Features of Fire Protection - Other

Tag No.: K0932

Based on observation while on tour and interview, it has been determined the facility failed to ensure that flammable and/or combustible liquids were safely stored to prevent the likelihood of fire. Failure to ensure flammable and/or combustible liquids are safely stored can increase the likelihood of a fire event, leading to injury or death of patients and/or staff.

NFPA 99 (2012), Chapter 15, Section 15.3.1, "The storage and handling of flammable liquids or gases shall be in accordance with the following applicable standards...NFPA 30, Flammable and Combustible Liquids."

NFPA 30 (2012), Chapter 3, Section 3.3.4. For the purposes of this Code, a story of a building or structure having one-half or more of its height below ground level and to which access for fire-fighting purposes is restricted.

Chapter 4, Section 4.1.2., "The definitions and classifications of this chapter shall apply to any liquids within the scope and subject to the requirements of this Code." 4.2.2. Combustible Liquid. Any liquid that has a closed-cup flash point at or above 100°F (37.8C)....42.3 Flammable Liquid. Any liquid that has a closed-cup flash point below 100°F (37.8C)...and a Reid vapor pressure that does not exceed an absolute pressure of 40 psi....4.3.1. Flammable liquids...shall be classified as Class I liquids....

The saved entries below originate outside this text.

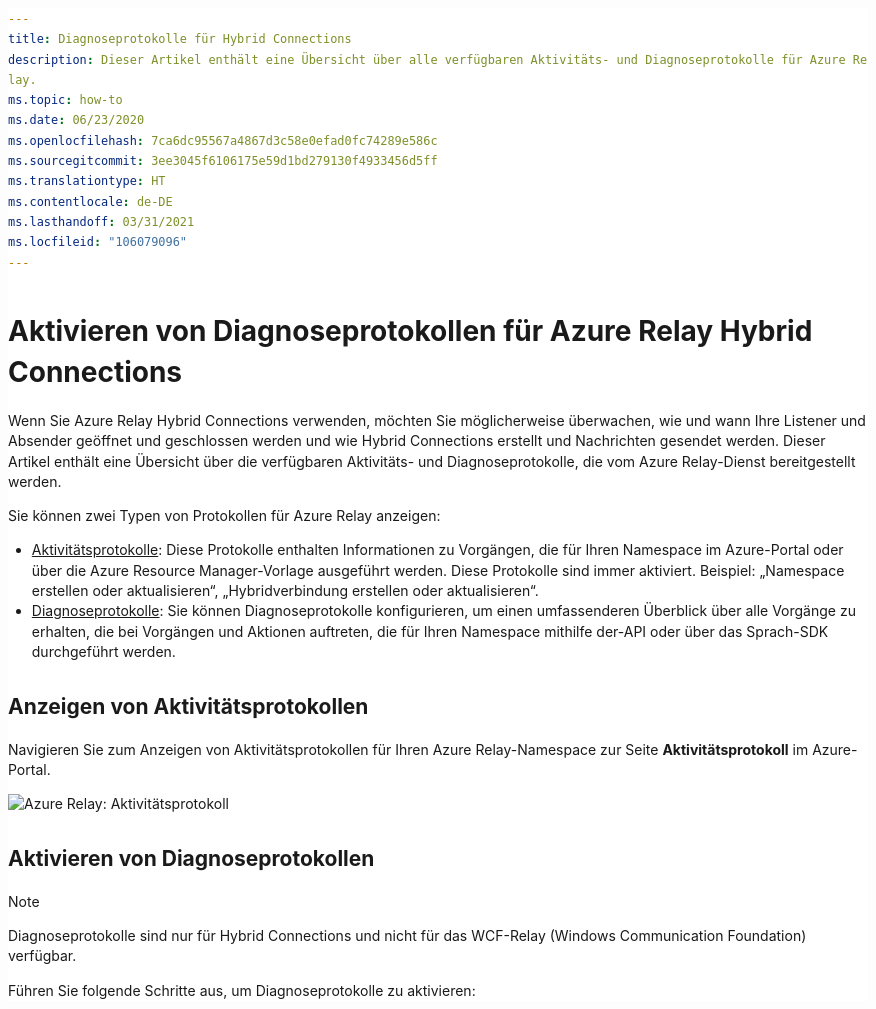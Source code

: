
 ```yaml
---
title: Diagnoseprotokolle für Hybrid Connections
description: Dieser Artikel enthält eine Übersicht über alle verfügbaren Aktivitäts- und Diagnoseprotokolle für Azure Relay.
ms.topic: how-to
ms.date: 06/23/2020
ms.openlocfilehash: 7ca6dc95567a4867d3c58e0efad0fc74289e586c
ms.sourcegitcommit: 3ee3045f6106175e59d1bd279130f4933456d5ff
ms.translationtype: HT
ms.contentlocale: de-DE
ms.lasthandoff: 03/31/2021
ms.locfileid: "106079096"
---
```

# <a name="enable-diagnostics-logs-for-azure-relay-hybrid-connections"></a>Aktivieren von Diagnoseprotokollen für Azure Relay Hybrid Connections
Wenn Sie Azure Relay Hybrid Connections verwenden, möchten Sie möglicherweise überwachen, wie und wann Ihre Listener und Absender geöffnet und geschlossen werden und wie Hybrid Connections erstellt und Nachrichten gesendet werden. Dieser Artikel enthält eine Übersicht über die verfügbaren Aktivitäts- und Diagnoseprotokolle, die vom Azure Relay-Dienst bereitgestellt werden. 

Sie können zwei Typen von Protokollen für Azure Relay anzeigen:

- [Aktivitätsprotokolle](../azure-monitor/essentials/platform-logs-overview.md): Diese Protokolle enthalten Informationen zu Vorgängen, die für Ihren Namespace im Azure-Portal oder über die Azure Resource Manager-Vorlage ausgeführt werden. Diese Protokolle sind immer aktiviert. Beispiel: „Namespace erstellen oder aktualisieren“, „Hybridverbindung erstellen oder aktualisieren“. 
- [Diagnoseprotokolle](../azure-monitor/essentials/platform-logs-overview.md): Sie können Diagnoseprotokolle konfigurieren, um einen umfassenderen Überblick über alle Vorgänge zu erhalten, die bei Vorgängen und Aktionen auftreten, die für Ihren Namespace mithilfe der-API oder über das Sprach-SDK durchgeführt werden.

## <a name="view-activity-logs"></a>Anzeigen von Aktivitätsprotokollen
Navigieren Sie zum Anzeigen von Aktivitätsprotokollen für Ihren Azure Relay-Namespace zur Seite **Aktivitätsprotokoll** im Azure-Portal.

![Azure Relay: Aktivitätsprotokoll](./media/diagnostic-logs/activity-log.png)

## <a name="enable-diagnostic-logs"></a>Aktivieren von Diagnoseprotokollen

> [!NOTE]
> Diagnoseprotokolle sind nur für Hybrid Connections und nicht für das WCF-Relay (Windows Communication Foundation) verfügbar.

Führen Sie folgende Schritte aus, um Diagnoseprotokolle zu aktivieren:
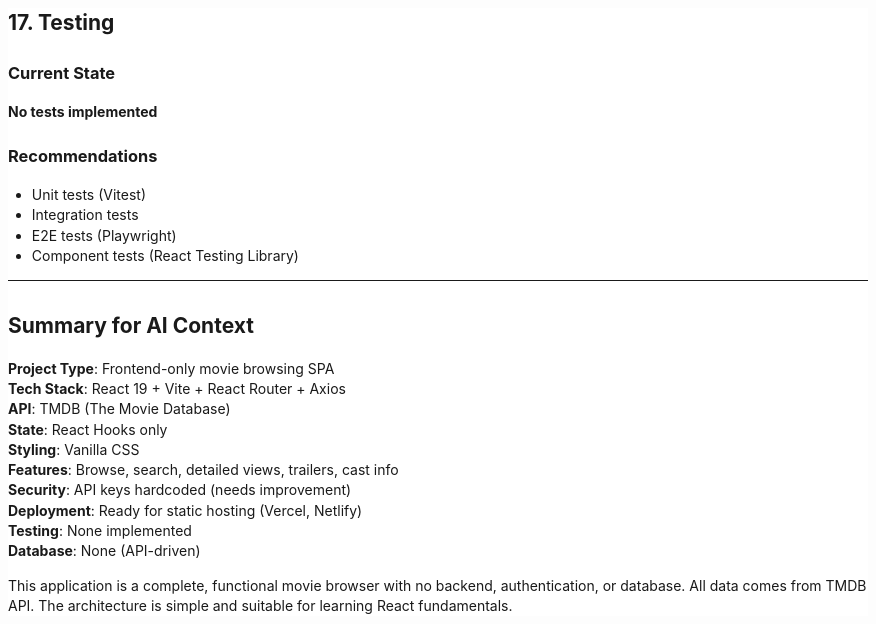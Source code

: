 ## 17. Testing

### Current State
**No tests implemented**

### Recommendations
- Unit tests (Vitest)
- Integration tests
- E2E tests (Playwright)
- Component tests (React Testing Library)

---

## Summary for AI Context

**Project Type**: Frontend-only movie browsing SPA  
**Tech Stack**: React 19 + Vite + React Router + Axios  
**API**: TMDB (The Movie Database)  
**State**: React Hooks only  
**Styling**: Vanilla CSS  
**Features**: Browse, search, detailed views, trailers, cast info  
**Security**: API keys hardcoded (needs improvement)  
**Deployment**: Ready for static hosting (Vercel, Netlify)  
**Testing**: None implemented  
**Database**: None (API-driven)

This application is a complete, functional movie browser with no backend, authentication, or database. All data comes from TMDB API. The architecture is simple and suitable for learning React fundamentals.
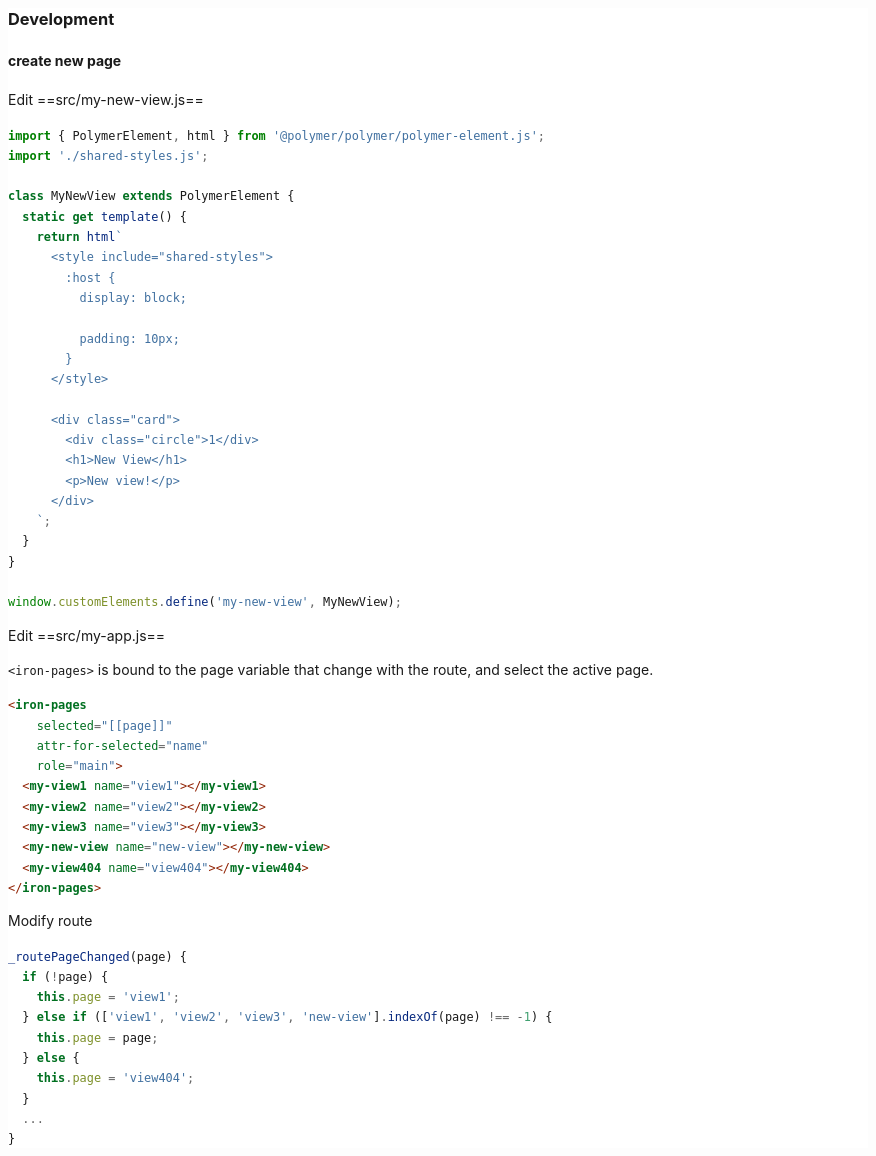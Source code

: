 ### Development

#### create new page

Edit ==src/my-new-view.js==

```javascript
import { PolymerElement, html } from '@polymer/polymer/polymer-element.js';
import './shared-styles.js';

class MyNewView extends PolymerElement {
  static get template() {
    return html`
      <style include="shared-styles">
        :host {
          display: block;

          padding: 10px;
        }
      </style>

      <div class="card">
        <div class="circle">1</div>
        <h1>New View</h1>
        <p>New view!</p>
      </div>
    `;
  }
}

window.customElements.define('my-new-view', MyNewView);
```

Edit ==src/my-app.js==

```<iron-pages>``` is bound to the page variable that change with the route, and select the active page.

```html
<iron-pages
    selected="[[page]]"
    attr-for-selected="name"
    role="main">
  <my-view1 name="view1"></my-view1>
  <my-view2 name="view2"></my-view2>
  <my-view3 name="view3"></my-view3>
  <my-new-view name="new-view"></my-new-view>
  <my-view404 name="view404"></my-view404>
</iron-pages>
```

Modify route

```javascript
_routePageChanged(page) {
  if (!page) {
    this.page = 'view1';
  } else if (['view1', 'view2', 'view3', 'new-view'].indexOf(page) !== -1) {
    this.page = page;
  } else {
    this.page = 'view404';
  }
  ...
}
```
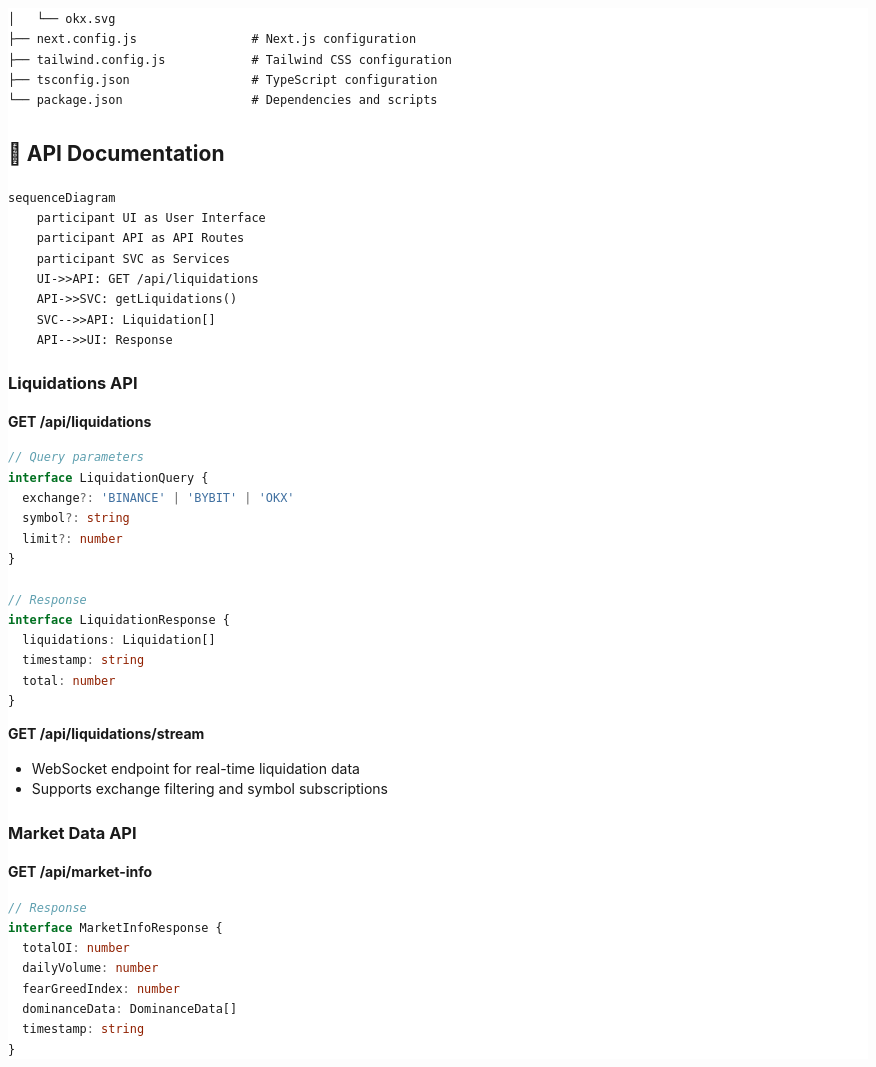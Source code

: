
 ```
│   └── okx.svg
├── next.config.js                # Next.js configuration
├── tailwind.config.js            # Tailwind CSS configuration
├── tsconfig.json                 # TypeScript configuration
└── package.json                  # Dependencies and scripts
```

## 🔌 API Documentation

```mermaid
sequenceDiagram
    participant UI as User Interface
    participant API as API Routes
    participant SVC as Services
    UI->>API: GET /api/liquidations
    API->>SVC: getLiquidations()
    SVC-->>API: Liquidation[]
    API-->>UI: Response
```

### Liquidations API

**GET /api/liquidations**
```typescript
// Query parameters
interface LiquidationQuery {
  exchange?: 'BINANCE' | 'BYBIT' | 'OKX'
  symbol?: string
  limit?: number
}

// Response
interface LiquidationResponse {
  liquidations: Liquidation[]
  timestamp: string
  total: number
}
```

**GET /api/liquidations/stream**
- WebSocket endpoint for real-time liquidation data
- Supports exchange filtering and symbol subscriptions

### Market Data API

**GET /api/market-info**
```typescript
// Response
interface MarketInfoResponse {
  totalOI: number
  dailyVolume: number
  fearGreedIndex: number
  dominanceData: DominanceData[]
  timestamp: string
}
```

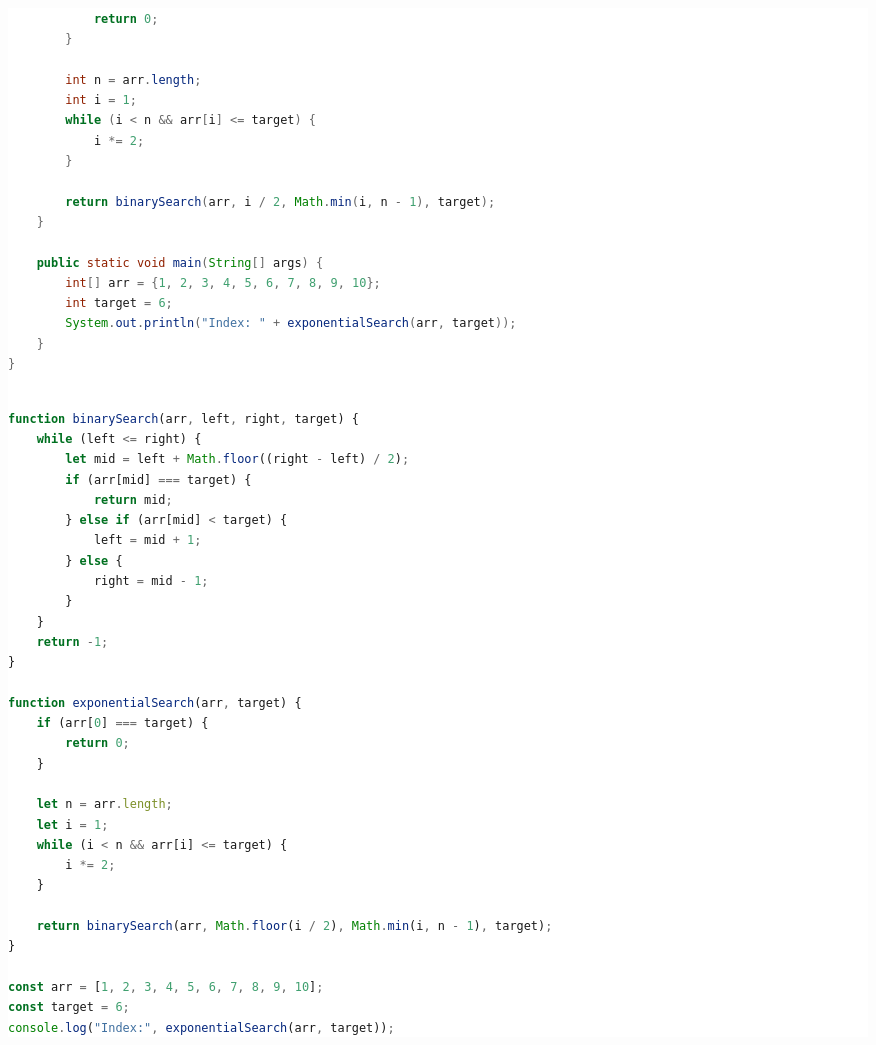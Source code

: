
 ```java
            return 0;
        }

        int n = arr.length;
        int i = 1;
        while (i < n && arr[i] <= target) {
            i *= 2;
        }

        return binarySearch(arr, i / 2, Math.min(i, n - 1), target);
    }

    public static void main(String[] args) {
        int[] arr = {1, 2, 3, 4, 5, 6, 7, 8, 9, 10};
        int target = 6;
        System.out.println("Index: " + exponentialSearch(arr, target));
    }
}
```

</TabItem>
  <TabItem value="JavaScript" label="JavaScript">

```javascript

function binarySearch(arr, left, right, target) {
    while (left <= right) {
        let mid = left + Math.floor((right - left) / 2);
        if (arr[mid] === target) {
            return mid;
        } else if (arr[mid] < target) {
            left = mid + 1;
        } else {
            right = mid - 1;
        }
    }
    return -1;
}

function exponentialSearch(arr, target) {
    if (arr[0] === target) {
        return 0;
    }

    let n = arr.length;
    let i = 1;
    while (i < n && arr[i] <= target) {
        i *= 2;
    }

    return binarySearch(arr, Math.floor(i / 2), Math.min(i, n - 1), target);
}

const arr = [1, 2, 3, 4, 5, 6, 7, 8, 9, 10];
const target = 6;
console.log("Index:", exponentialSearch(arr, target));
```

Chapter 9, Section 9.3.6. Class I liquids shall not be permitted to be stored in basements as defined in 3.3.4. Section 9.17.2. Liquids shall be separated from Level 2 and Level 3 aerosols in accordance with NFPA 30B, Code for the Manufacture and Storage of Aerosol Products. Section 9.17.3. Flammable and combustible liquids shall be separated from oxidizers by at least 25 ft....Section 9.17.4. Materials that are water-reactive...shall not be stored in the same control area with liquids.

Findings include:

During observation while on tour conducted on April 29, 2025, large quantities of stored liquids and aerosols were observed that were stored in a basement area in the boiler room. These items were not easily accessible and were not clearly labeled. Some of the items appeared to be lawn chemicals, paint and paint thinner, but the exact nature of the items could not be clearly deduced. 57 (fifty-seven) separate containers could be viewed without climbing down into the basement area.

In an interview conducted with Employee #24 on April 29, 2025, Employee #24 confirmed that the facility did have fireproof cabinets for the storage of combustible and flammable materials, but these were already in use for other stored materials.